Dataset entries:
···
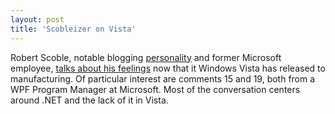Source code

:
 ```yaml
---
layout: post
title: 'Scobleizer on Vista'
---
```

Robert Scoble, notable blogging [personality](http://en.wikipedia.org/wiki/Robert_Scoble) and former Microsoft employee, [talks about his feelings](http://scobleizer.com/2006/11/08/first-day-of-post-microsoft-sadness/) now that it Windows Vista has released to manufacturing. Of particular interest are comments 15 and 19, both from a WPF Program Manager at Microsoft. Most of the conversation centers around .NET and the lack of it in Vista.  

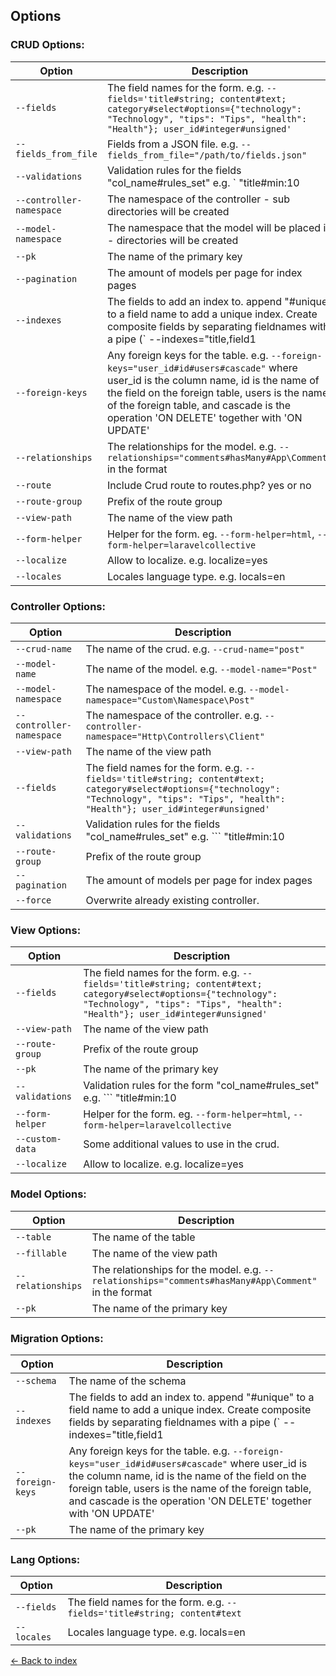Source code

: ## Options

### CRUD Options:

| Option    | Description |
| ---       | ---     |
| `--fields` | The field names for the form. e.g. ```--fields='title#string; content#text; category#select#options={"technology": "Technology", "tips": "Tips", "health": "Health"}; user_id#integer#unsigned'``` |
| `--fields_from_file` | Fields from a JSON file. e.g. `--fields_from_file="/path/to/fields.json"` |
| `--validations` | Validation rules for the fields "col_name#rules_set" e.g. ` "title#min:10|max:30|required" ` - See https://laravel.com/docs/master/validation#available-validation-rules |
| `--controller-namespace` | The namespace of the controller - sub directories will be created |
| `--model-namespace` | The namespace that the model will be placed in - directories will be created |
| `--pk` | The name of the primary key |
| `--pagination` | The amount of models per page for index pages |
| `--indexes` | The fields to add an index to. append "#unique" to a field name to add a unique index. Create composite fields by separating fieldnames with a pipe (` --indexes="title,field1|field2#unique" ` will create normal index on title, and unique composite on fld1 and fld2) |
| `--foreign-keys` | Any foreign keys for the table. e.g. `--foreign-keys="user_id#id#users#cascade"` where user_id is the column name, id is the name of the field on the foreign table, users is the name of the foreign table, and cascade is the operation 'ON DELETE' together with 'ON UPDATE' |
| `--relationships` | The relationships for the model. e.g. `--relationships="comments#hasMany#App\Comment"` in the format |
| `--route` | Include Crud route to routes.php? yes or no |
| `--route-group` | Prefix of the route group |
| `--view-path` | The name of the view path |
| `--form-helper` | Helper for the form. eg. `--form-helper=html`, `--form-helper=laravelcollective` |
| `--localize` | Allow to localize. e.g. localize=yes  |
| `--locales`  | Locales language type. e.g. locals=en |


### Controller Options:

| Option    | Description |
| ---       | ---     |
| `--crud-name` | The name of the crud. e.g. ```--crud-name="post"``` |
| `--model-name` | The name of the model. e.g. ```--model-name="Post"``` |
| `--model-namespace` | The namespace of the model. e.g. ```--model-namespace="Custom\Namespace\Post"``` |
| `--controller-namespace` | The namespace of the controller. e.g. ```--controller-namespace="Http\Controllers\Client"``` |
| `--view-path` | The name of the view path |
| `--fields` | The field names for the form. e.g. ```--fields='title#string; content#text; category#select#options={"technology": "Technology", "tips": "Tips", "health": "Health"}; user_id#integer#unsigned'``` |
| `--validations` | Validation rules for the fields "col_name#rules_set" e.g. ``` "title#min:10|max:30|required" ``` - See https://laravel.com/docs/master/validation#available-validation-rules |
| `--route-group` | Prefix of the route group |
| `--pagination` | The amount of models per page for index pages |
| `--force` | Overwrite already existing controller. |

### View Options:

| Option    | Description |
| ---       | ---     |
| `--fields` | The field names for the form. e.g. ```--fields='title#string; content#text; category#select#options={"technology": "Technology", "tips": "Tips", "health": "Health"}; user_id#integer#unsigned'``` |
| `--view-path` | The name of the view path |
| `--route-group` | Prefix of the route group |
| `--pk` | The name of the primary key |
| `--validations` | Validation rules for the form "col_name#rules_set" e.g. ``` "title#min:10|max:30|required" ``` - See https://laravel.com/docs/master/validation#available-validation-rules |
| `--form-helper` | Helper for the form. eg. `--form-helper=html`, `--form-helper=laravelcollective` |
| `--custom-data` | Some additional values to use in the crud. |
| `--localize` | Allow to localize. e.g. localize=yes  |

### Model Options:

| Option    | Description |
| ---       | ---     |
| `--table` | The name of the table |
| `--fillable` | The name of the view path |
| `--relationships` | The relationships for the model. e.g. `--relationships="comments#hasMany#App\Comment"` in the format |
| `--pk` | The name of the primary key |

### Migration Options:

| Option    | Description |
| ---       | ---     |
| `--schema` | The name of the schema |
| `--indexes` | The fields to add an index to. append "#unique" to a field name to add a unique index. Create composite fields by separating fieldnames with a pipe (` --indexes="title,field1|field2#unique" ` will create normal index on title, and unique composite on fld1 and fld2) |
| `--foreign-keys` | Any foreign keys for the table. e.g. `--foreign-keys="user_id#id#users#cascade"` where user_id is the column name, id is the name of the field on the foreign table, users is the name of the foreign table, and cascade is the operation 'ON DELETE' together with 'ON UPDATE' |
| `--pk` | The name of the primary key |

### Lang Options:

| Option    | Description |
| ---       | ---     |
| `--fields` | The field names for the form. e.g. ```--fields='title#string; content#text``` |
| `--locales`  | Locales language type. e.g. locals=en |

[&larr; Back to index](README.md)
···
• _TASK INSTRUCTIONS_
With the pictures left aside, set down each entry above exactly as it stands.

• _ANSWER SECTION_
Source code

:
 ```yaml
---
layout: post
title: 'Scobleizer on Vista'
---
```

Robert Scoble, notable blogging [personality](http://en.wikipedia.org/wiki/Robert_Scoble) and former Microsoft employee, [talks about his feelings](http://scobleizer.com/2006/11/08/first-day-of-post-microsoft-sadness/) now that it Windows Vista has released to manufacturing. Of particular interest are comments 15 and 19, both from a WPF Program Manager at Microsoft. Most of the conversation centers around .NET and the lack of it in Vista.  

Source code

: ## Options

### CRUD Options:

| Option    | Description |
| ---       | ---     |
| `--fields` | The field names for the form. e.g. ```--fields='title#string; content#text; category#select#options={"technology": "Technology", "tips": "Tips", "health": "Health"}; user_id#integer#unsigned'``` |
| `--fields_from_file` | Fields from a JSON file. e.g. `--fields_from_file="/path/to/fields.json"` |
| `--validations` | Validation rules for the fields "col_name#rules_set" e.g. ` "title#min:10|max:30|required" ` - See https://laravel.com/docs/master/validation#available-validation-rules |
| `--controller-namespace` | The namespace of the controller - sub directories will be created |
| `--model-namespace` | The namespace that the model will be placed in - directories will be created |
| `--pk` | The name of the primary key |
| `--pagination` | The amount of models per page for index pages |
| `--indexes` | The fields to add an index to. append "#unique" to a field name to add a unique index. Create composite fields by separating fieldnames with a pipe (` --indexes="title,field1|field2#unique" ` will create normal index on title, and unique composite on fld1 and fld2) |
| `--foreign-keys` | Any foreign keys for the table. e.g. `--foreign-keys="user_id#id#users#cascade"` where user_id is the column name, id is the name of the field on the foreign table, users is the name of the foreign table, and cascade is the operation 'ON DELETE' together with 'ON UPDATE' |
| `--relationships` | The relationships for the model. e.g. `--relationships="comments#hasMany#App\Comment"` in the format |
| `--route` | Include Crud route to routes.php? yes or no |
| `--route-group` | Prefix of the route group |
| `--view-path` | The name of the view path |
| `--form-helper` | Helper for the form. eg. `--form-helper=html`, `--form-helper=laravelcollective` |
| `--localize` | Allow to localize. e.g. localize=yes  |
| `--locales`  | Locales language type. e.g. locals=en |


### Controller Options:

| Option    | Description |
| ---       | ---     |
| `--crud-name` | The name of the crud. e.g. ```--crud-name="post"``` |
| `--model-name` | The name of the model. e.g. ```--model-name="Post"``` |
| `--model-namespace` | The namespace of the model. e.g. ```--model-namespace="Custom\Namespace\Post"``` |
| `--controller-namespace` | The namespace of the controller. e.g. ```--controller-namespace="Http\Controllers\Client"``` |
| `--view-path` | The name of the view path |
| `--fields` | The field names for the form. e.g. ```--fields='title#string; content#text; category#select#options={"technology": "Technology", "tips": "Tips", "health": "Health"}; user_id#integer#unsigned'``` |
| `--validations` | Validation rules for the fields "col_name#rules_set" e.g. ``` "title#min:10|max:30|required" ``` - See https://laravel.com/docs/master/validation#available-validation-rules |
| `--route-group` | Prefix of the route group |
| `--pagination` | The amount of models per page for index pages |
| `--force` | Overwrite already existing controller. |

### View Options:

| Option    | Description |
| ---       | ---     |
| `--fields` | The field names for the form. e.g. ```--fields='title#string; content#text; category#select#options={"technology": "Technology", "tips": "Tips", "health": "Health"}; user_id#integer#unsigned'``` |
| `--view-path` | The name of the view path |
| `--route-group` | Prefix of the route group |
| `--pk` | The name of the primary key |
| `--validations` | Validation rules for the form "col_name#rules_set" e.g. ``` "title#min:10|max:30|required" ``` - See https://laravel.com/docs/master/validation#available-validation-rules |
| `--form-helper` | Helper for the form. eg. `--form-helper=html`, `--form-helper=laravelcollective` |
| `--custom-data` | Some additional values to use in the crud. |
| `--localize` | Allow to localize. e.g. localize=yes  |

### Model Options:

| Option    | Description |
| ---       | ---     |
| `--table` | The name of the table |
| `--fillable` | The name of the view path |
| `--relationships` | The relationships for the model. e.g. `--relationships="comments#hasMany#App\Comment"` in the format |
| `--pk` | The name of the primary key |

### Migration Options:

| Option    | Description |
| ---       | ---     |
| `--schema` | The name of the schema |
| `--indexes` | The fields to add an index to. append "#unique" to a field name to add a unique index. Create composite fields by separating fieldnames with a pipe (` --indexes="title,field1|field2#unique" ` will create normal index on title, and unique composite on fld1 and fld2) |
| `--foreign-keys` | Any foreign keys for the table. e.g. `--foreign-keys="user_id#id#users#cascade"` where user_id is the column name, id is the name of the field on the foreign table, users is the name of the foreign table, and cascade is the operation 'ON DELETE' together with 'ON UPDATE' |
| `--pk` | The name of the primary key |

### Lang Options:

| Option    | Description |
| ---       | ---     |
| `--fields` | The field names for the form. e.g. ```--fields='title#string; content#text``` |
| `--locales`  | Locales language type. e.g. locals=en |

[&larr; Back to index](README.md)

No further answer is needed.